This bit of magic allows Maven to build us a MANIFEST.MF like this:
Manifest-Version: 1.0 Archiver-Version: Plexus Archiver Created-By: Apache Maven Built-By: mnash Build-Jdk: 1.6.0_15 Extension-Name: admin Implementation-Title: admin Implementation-Version: 1.0-SNAPSHOT Bundle-Activator: com.point2.ServiceClient Bundle-ClassPath: WEB-INF/classes, WEB-INF/lib/service-dispatch-api-1. 0.0.jar, WEB-INF/lib/vaadin-6.1.3.jar Bundle-ManifestVersion: 2 Bundle-Name: Admin Bundle-SymbolicName: com.point2.Admin Bundle-Version: 1.0.0 Import-Package: org.osgi.framework,com.point2.services.dispatch,javax. servlet;version="2.4.0",javax.servlet.http;version="2.4.0",org.osgi.s ervice.http;version="1.2.0",org.osgi.util.tracker;version="1.3.2" Webapp-Context: cadmin
Now we have our OSGi-friendly .war file, sitting in our target directory. We can then connect to the console of our OSGi container (in this case, ServiceMix), and say:
install war:file:/Users/mnash/experiments/admin/target/admin-1.0.0-SNAPSHOT.war
Our container honors the “Webapp-Context” tag in our manifest, so we can then surf to http://localhost:8181/admin/ to see our application. 8181 is the default port for the Jetty HTTP service in ServiceMix – it can easily be changed to another number as required, of course.

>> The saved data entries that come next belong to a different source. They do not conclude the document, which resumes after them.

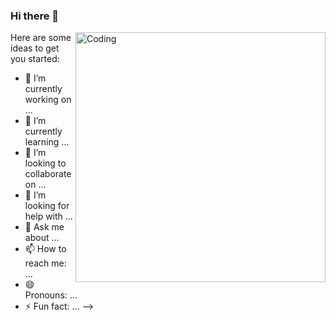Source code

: ### Hi there 👋

  <img align="right" alt="Coding" width="400" src="http://mhdriazi.com/myAPIs/image_files/64dc9c98a29e5_306.jpg">
Here are some ideas to get you started:

- 🔭 I’m currently working on ...
- 🌱 I’m currently learning ...
- 👯 I’m looking to collaborate on ...
- 🤔 I’m looking for help with ...
- 💬 Ask me about ...
- 📫 How to reach me: ...
- 😄 Pronouns: ...
- ⚡ Fun fact: ...
-->
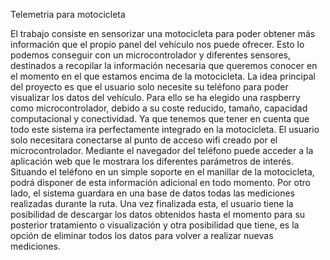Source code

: Telemetria para motocicleta

El trabajo consiste en sensorizar una motocicleta para poder obtener más 
información que el propio panel del vehículo nos puede ofrecer. Esto lo podemos 
conseguir con un microcontrolador y diferentes sensores, destinados a recopilar la 
información necesaria que queremos conocer en el momento en el que estamos encima 
de la motocicleta. 
La idea principal del proyecto es que el usuario solo necesite su teléfono para 
poder visualizar los datos del vehículo. Para ello se ha elegido una raspberry como 
microcontrolador, debido a su coste reducido, tamaño, capacidad computacional y 
conectividad. Ya que tenemos que tener en cuenta que todo este sistema ira 
perfectamente integrado en la motocicleta.
El usuario solo necesitara conectarse al punto de acceso wifi creado por el 
microcontrolador. Mediante el navegador del teléfono puede acceder a la aplicación web 
que le mostrara los diferentes parámetros de interés. Situando el teléfono en un simple 
soporte en el manillar de la motocicleta, podrá disponer de esta información adicional en 
todo momento.
Por otro lado, el sistema guardara en una base de datos todas las mediciones 
realizadas durante la ruta. Una vez finalizada esta, el usuario tiene la posibilidad de 
descargar los datos obtenidos hasta el momento para su posterior tratamiento o 
visualización y otra posibilidad que tiene, es la opción de eliminar todos los datos para 
volver a realizar nuevas mediciones.
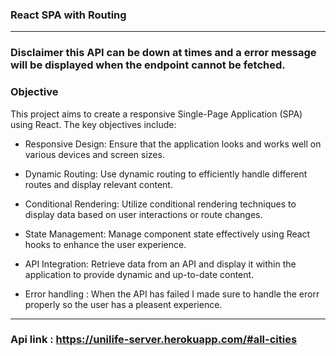 ### React SPA with Routing 
---
### Disclaimer this API can be down at times and a error message will be displayed when the endpoint cannot be fetched. 
### Objective
This project aims to create a responsive Single-Page Application (SPA) using React. The key objectives include:

* Responsive Design: Ensure that the application looks and works well on various devices and screen sizes.

* Dynamic Routing: Use dynamic routing to efficiently handle different routes and display relevant content.

* Conditional Rendering: Utilize conditional rendering techniques to display data based on user interactions or route changes.

* State Management: Manage component state effectively using React hooks to enhance the user experience.

* API Integration: Retrieve data from an API and display it within the application to provide dynamic and up-to-date content.

* Error handling : When the API has failed I made sure to handle the erorr properly so the user has a pleasent experience. 
---
### Api link : https://unilife-server.herokuapp.com/#all-cities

Dispatch Service Now that we can see how to get the wepapp into ServiceMix, let’s look at the Dispatch Service in detail.
Our Dispatch Service is going to be a regular OSGi bundle, so we have a separate Maven project that produces a .jar file in this case, not a WAR file.
Our MANIFEST.MF needs the following magic for this project:
Bundle-ManifestVersion: 2 Bundle-SymbolicName: com.point2.services.dispatch.DispatchService Bundle-Name: DispatchService Bundle-Version: 1.0.0 Bundle-Classpath: .,lib/commons-beanutils-1.8.0.jar,lib/commons-collections-3.2.1.jar Bundle-Activator: com.point2.services.dispatch.impl.DispatchServicePublisher Import-Package: org.osgi.framework Export-Package: com.point2.services.dispatch
You can see we’re again specifying a “Bundle-Activator” class, which, much like the ServiceClient class in our webapp, is called by the OSGi framework when the bundle containing this service is started.
One slight oddity: The dispatch service needs the two jars listed under “Bundle-Classpath:” to do it’s business – because we are building an OSGi bundle, we “embed” these jars in our bundle (which is, yes, another jar) by putting them in the src/main/resources/lib directory. We refer to them in that location in the POM, and Maven automatically includes them in the finished jar, where they’re available when our bundle needs them. The other alternative is to install the dependencies as their own bundles, but that’s a whole ‘nother post
In the case of DispatchService, we’ve got an activator like this:
public class DispatchServicePublisher implements BundleActivator { private ServiceRegistration registration; public void start(BundleContext context) throws Exception { registration = context.registerService(DispatchService.class.getName(), new DispatchServiceImpl(), null); DispatchServiceImpl.setBundleContext(context); System.out.println("Dispatch Service registered"); } public void stop(BundleContext context) throws Exception { registration.unregister(); System.out.println("Dispatch Service unregistered"); } }
Which simply takes a reference to the BundleContext on startup and passes it to the DispatchServiceImpl, which implements the DispatchService interface, like so:
public interface DispatchService { List<Map<String, Object>> call(String serviceName, String serviceOperation, Map<String, Object> parameters, String versionPattern, String securityToken) throws Exception; }
The big JuJu with OSGi is that only this interface is “exposed” from the bundle. No other service can see the innards of our service, unlike Jars on a classpath.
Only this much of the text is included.